Skip the pictures and return every entry exactly as written.

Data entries

════════

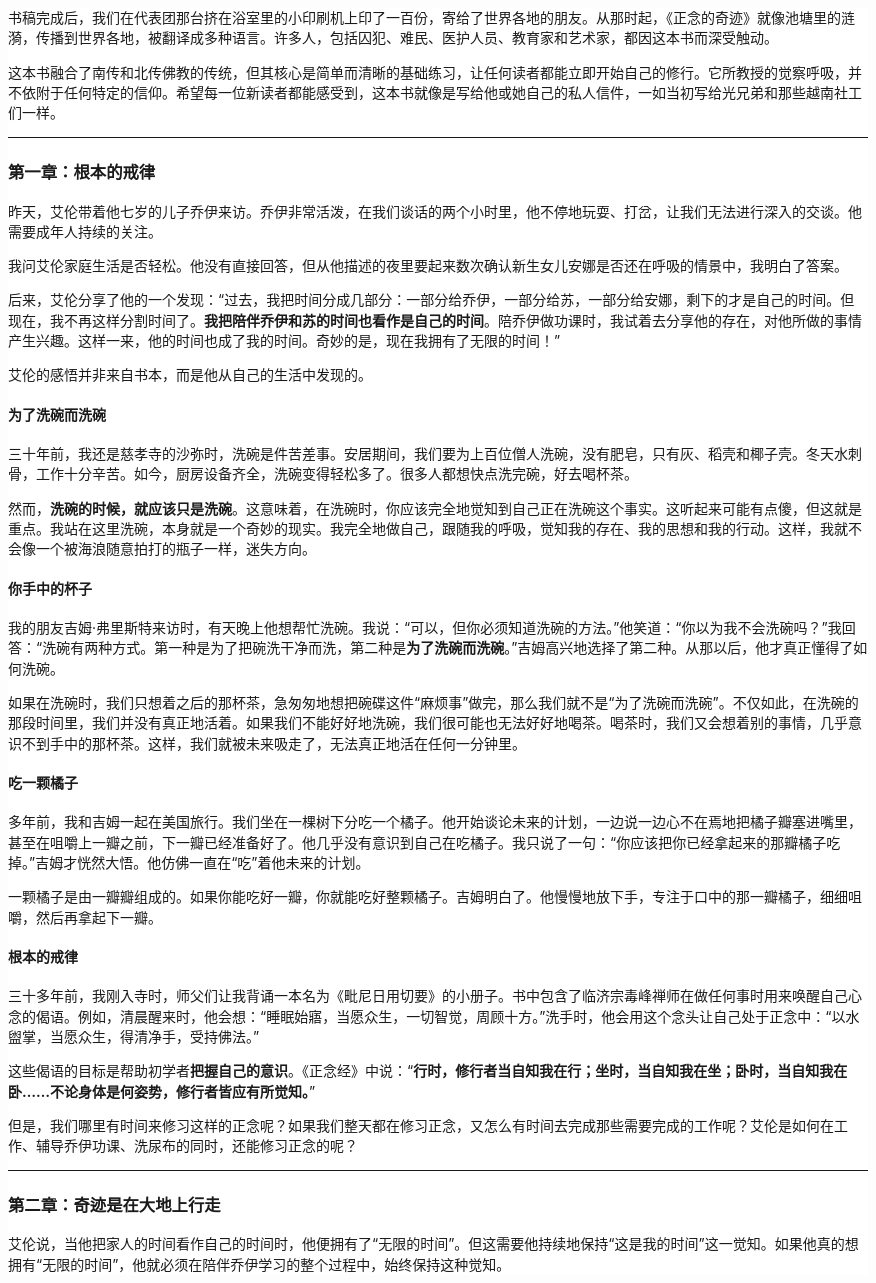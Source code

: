 书稿完成后，我们在代表团那台挤在浴室里的小印刷机上印了一百份，寄给了世界各地的朋友。从那时起，《正念的奇迹》就像池塘里的涟漪，传播到世界各地，被翻译成多种语言。许多人，包括囚犯、难民、医护人员、教育家和艺术家，都因这本书而深受触动。

这本书融合了南传和北传佛教的传统，但其核心是简单而清晰的基础练习，让任何读者都能立即开始自己的修行。它所教授的觉察呼吸，并不依附于任何特定的信仰。希望每一位新读者都能感受到，这本书就像是写给他或她自己的私人信件，一如当初写给光兄弟和那些越南社工们一样。

---

### 第一章：根本的戒律

昨天，艾伦带着他七岁的儿子乔伊来访。乔伊非常活泼，在我们谈话的两个小时里，他不停地玩耍、打岔，让我们无法进行深入的交谈。他需要成年人持续的关注。

我问艾伦家庭生活是否轻松。他没有直接回答，但从他描述的夜里要起来数次确认新生女儿安娜是否还在呼吸的情景中，我明白了答案。

后来，艾伦分享了他的一个发现：“过去，我把时间分成几部分：一部分给乔伊，一部分给苏，一部分给安娜，剩下的才是自己的时间。但现在，我不再这样分割时间了。**我把陪伴乔伊和苏的时间也看作是自己的时间**。陪乔伊做功课时，我试着去分享他的存在，对他所做的事情产生兴趣。这样一来，他的时间也成了我的时间。奇妙的是，现在我拥有了无限的时间！”

艾伦的感悟并非来自书本，而是他从自己的生活中发现的。

#### **为了洗碗而洗碗**

三十年前，我还是慈孝寺的沙弥时，洗碗是件苦差事。安居期间，我们要为上百位僧人洗碗，没有肥皂，只有灰、稻壳和椰子壳。冬天水刺骨，工作十分辛苦。如今，厨房设备齐全，洗碗变得轻松多了。很多人都想快点洗完碗，好去喝杯茶。

然而，**洗碗的时候，就应该只是洗碗**。这意味着，在洗碗时，你应该完全地觉知到自己正在洗碗这个事实。这听起来可能有点傻，但这就是重点。我站在这里洗碗，本身就是一个奇妙的现实。我完全地做自己，跟随我的呼吸，觉知我的存在、我的思想和我的行动。这样，我就不会像一个被海浪随意拍打的瓶子一样，迷失方向。

#### **你手中的杯子**

我的朋友吉姆·弗里斯特来访时，有天晚上他想帮忙洗碗。我说：“可以，但你必须知道洗碗的方法。”他笑道：“你以为我不会洗碗吗？”我回答：“洗碗有两种方式。第一种是为了把碗洗干净而洗，第二种是**为了洗碗而洗碗**。”吉姆高兴地选择了第二种。从那以后，他才真正懂得了如何洗碗。

如果在洗碗时，我们只想着之后的那杯茶，急匆匆地想把碗碟这件“麻烦事”做完，那么我们就不是“为了洗碗而洗碗”。不仅如此，在洗碗的那段时间里，我们并没有真正地活着。如果我们不能好好地洗碗，我们很可能也无法好好地喝茶。喝茶时，我们又会想着别的事情，几乎意识不到手中的那杯茶。这样，我们就被未来吸走了，无法真正地活在任何一分钟里。

#### **吃一颗橘子**

多年前，我和吉姆一起在美国旅行。我们坐在一棵树下分吃一个橘子。他开始谈论未来的计划，一边说一边心不在焉地把橘子瓣塞进嘴里，甚至在咀嚼上一瓣之前，下一瓣已经准备好了。他几乎没有意识到自己在吃橘子。我只说了一句：“你应该把你已经拿起来的那瓣橘子吃掉。”吉姆才恍然大悟。他仿佛一直在“吃”着他未来的计划。

一颗橘子是由一瓣瓣组成的。如果你能吃好一瓣，你就能吃好整颗橘子。吉姆明白了。他慢慢地放下手，专注于口中的那一瓣橘子，细细咀嚼，然后再拿起下一瓣。

#### **根本的戒律**

三十多年前，我刚入寺时，师父们让我背诵一本名为《毗尼日用切要》的小册子。书中包含了临济宗毒峰禅师在做任何事时用来唤醒自己心念的偈语。例如，清晨醒来时，他会想：“睡眠始寤，当愿众生，一切智觉，周顾十方。”洗手时，他会用这个念头让自己处于正念中：“以水盥掌，当愿众生，得清净手，受持佛法。”

这些偈语的目标是帮助初学者**把握自己的意识**。《正念经》中说：“**行时，修行者当自知我在行；坐时，当自知我在坐；卧时，当自知我在卧……不论身体是何姿势，修行者皆应有所觉知。**”

但是，我们哪里有时间来修习这样的正念呢？如果我们整天都在修习正念，又怎么有时间去完成那些需要完成的工作呢？艾伦是如何在工作、辅导乔伊功课、洗尿布的同时，还能修习正念的呢？

---

### 第二章：奇迹是在大地上行走

艾伦说，当他把家人的时间看作自己的时间时，他便拥有了“无限的时间”。但这需要他持续地保持“这是我的时间”这一觉知。如果他真的想拥有“无限的时间”，他就必须在陪伴乔伊学习的整个过程中，始终保持这种觉知。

════════

■ **ANSWER FOR THE TASK**
Source code

: 书稿完成后，我们在代表团那台挤在浴室里的小印刷机上印了一百份，寄给了世界各地的朋友。从那时起，《正念的奇迹》就像池塘里的涟漪，传播到世界各地，被翻译成多种语言。许多人，包括囚犯、难民、医护人员、教育家和艺术家，都因这本书而深受触动。

这本书融合了南传和北传佛教的传统，但其核心是简单而清晰的基础练习，让任何读者都能立即开始自己的修行。它所教授的觉察呼吸，并不依附于任何特定的信仰。希望每一位新读者都能感受到，这本书就像是写给他或她自己的私人信件，一如当初写给光兄弟和那些越南社工们一样。

---

### 第一章：根本的戒律

昨天，艾伦带着他七岁的儿子乔伊来访。乔伊非常活泼，在我们谈话的两个小时里，他不停地玩耍、打岔，让我们无法进行深入的交谈。他需要成年人持续的关注。

我问艾伦家庭生活是否轻松。他没有直接回答，但从他描述的夜里要起来数次确认新生女儿安娜是否还在呼吸的情景中，我明白了答案。

后来，艾伦分享了他的一个发现：“过去，我把时间分成几部分：一部分给乔伊，一部分给苏，一部分给安娜，剩下的才是自己的时间。但现在，我不再这样分割时间了。**我把陪伴乔伊和苏的时间也看作是自己的时间**。陪乔伊做功课时，我试着去分享他的存在，对他所做的事情产生兴趣。这样一来，他的时间也成了我的时间。奇妙的是，现在我拥有了无限的时间！”

艾伦的感悟并非来自书本，而是他从自己的生活中发现的。

#### **为了洗碗而洗碗**

三十年前，我还是慈孝寺的沙弥时，洗碗是件苦差事。安居期间，我们要为上百位僧人洗碗，没有肥皂，只有灰、稻壳和椰子壳。冬天水刺骨，工作十分辛苦。如今，厨房设备齐全，洗碗变得轻松多了。很多人都想快点洗完碗，好去喝杯茶。

然而，**洗碗的时候，就应该只是洗碗**。这意味着，在洗碗时，你应该完全地觉知到自己正在洗碗这个事实。这听起来可能有点傻，但这就是重点。我站在这里洗碗，本身就是一个奇妙的现实。我完全地做自己，跟随我的呼吸，觉知我的存在、我的思想和我的行动。这样，我就不会像一个被海浪随意拍打的瓶子一样，迷失方向。

#### **你手中的杯子**

我的朋友吉姆·弗里斯特来访时，有天晚上他想帮忙洗碗。我说：“可以，但你必须知道洗碗的方法。”他笑道：“你以为我不会洗碗吗？”我回答：“洗碗有两种方式。第一种是为了把碗洗干净而洗，第二种是**为了洗碗而洗碗**。”吉姆高兴地选择了第二种。从那以后，他才真正懂得了如何洗碗。

如果在洗碗时，我们只想着之后的那杯茶，急匆匆地想把碗碟这件“麻烦事”做完，那么我们就不是“为了洗碗而洗碗”。不仅如此，在洗碗的那段时间里，我们并没有真正地活着。如果我们不能好好地洗碗，我们很可能也无法好好地喝茶。喝茶时，我们又会想着别的事情，几乎意识不到手中的那杯茶。这样，我们就被未来吸走了，无法真正地活在任何一分钟里。

#### **吃一颗橘子**

多年前，我和吉姆一起在美国旅行。我们坐在一棵树下分吃一个橘子。他开始谈论未来的计划，一边说一边心不在焉地把橘子瓣塞进嘴里，甚至在咀嚼上一瓣之前，下一瓣已经准备好了。他几乎没有意识到自己在吃橘子。我只说了一句：“你应该把你已经拿起来的那瓣橘子吃掉。”吉姆才恍然大悟。他仿佛一直在“吃”着他未来的计划。

一颗橘子是由一瓣瓣组成的。如果你能吃好一瓣，你就能吃好整颗橘子。吉姆明白了。他慢慢地放下手，专注于口中的那一瓣橘子，细细咀嚼，然后再拿起下一瓣。

#### **根本的戒律**

三十多年前，我刚入寺时，师父们让我背诵一本名为《毗尼日用切要》的小册子。书中包含了临济宗毒峰禅师在做任何事时用来唤醒自己心念的偈语。例如，清晨醒来时，他会想：“睡眠始寤，当愿众生，一切智觉，周顾十方。”洗手时，他会用这个念头让自己处于正念中：“以水盥掌，当愿众生，得清净手，受持佛法。”

这些偈语的目标是帮助初学者**把握自己的意识**。《正念经》中说：“**行时，修行者当自知我在行；坐时，当自知我在坐；卧时，当自知我在卧……不论身体是何姿势，修行者皆应有所觉知。**”

但是，我们哪里有时间来修习这样的正念呢？如果我们整天都在修习正念，又怎么有时间去完成那些需要完成的工作呢？艾伦是如何在工作、辅导乔伊功课、洗尿布的同时，还能修习正念的呢？

---

### 第二章：奇迹是在大地上行走

艾伦说，当他把家人的时间看作自己的时间时，他便拥有了“无限的时间”。但这需要他持续地保持“这是我的时间”这一觉知。如果他真的想拥有“无限的时间”，他就必须在陪伴乔伊学习的整个过程中，始终保持这种觉知。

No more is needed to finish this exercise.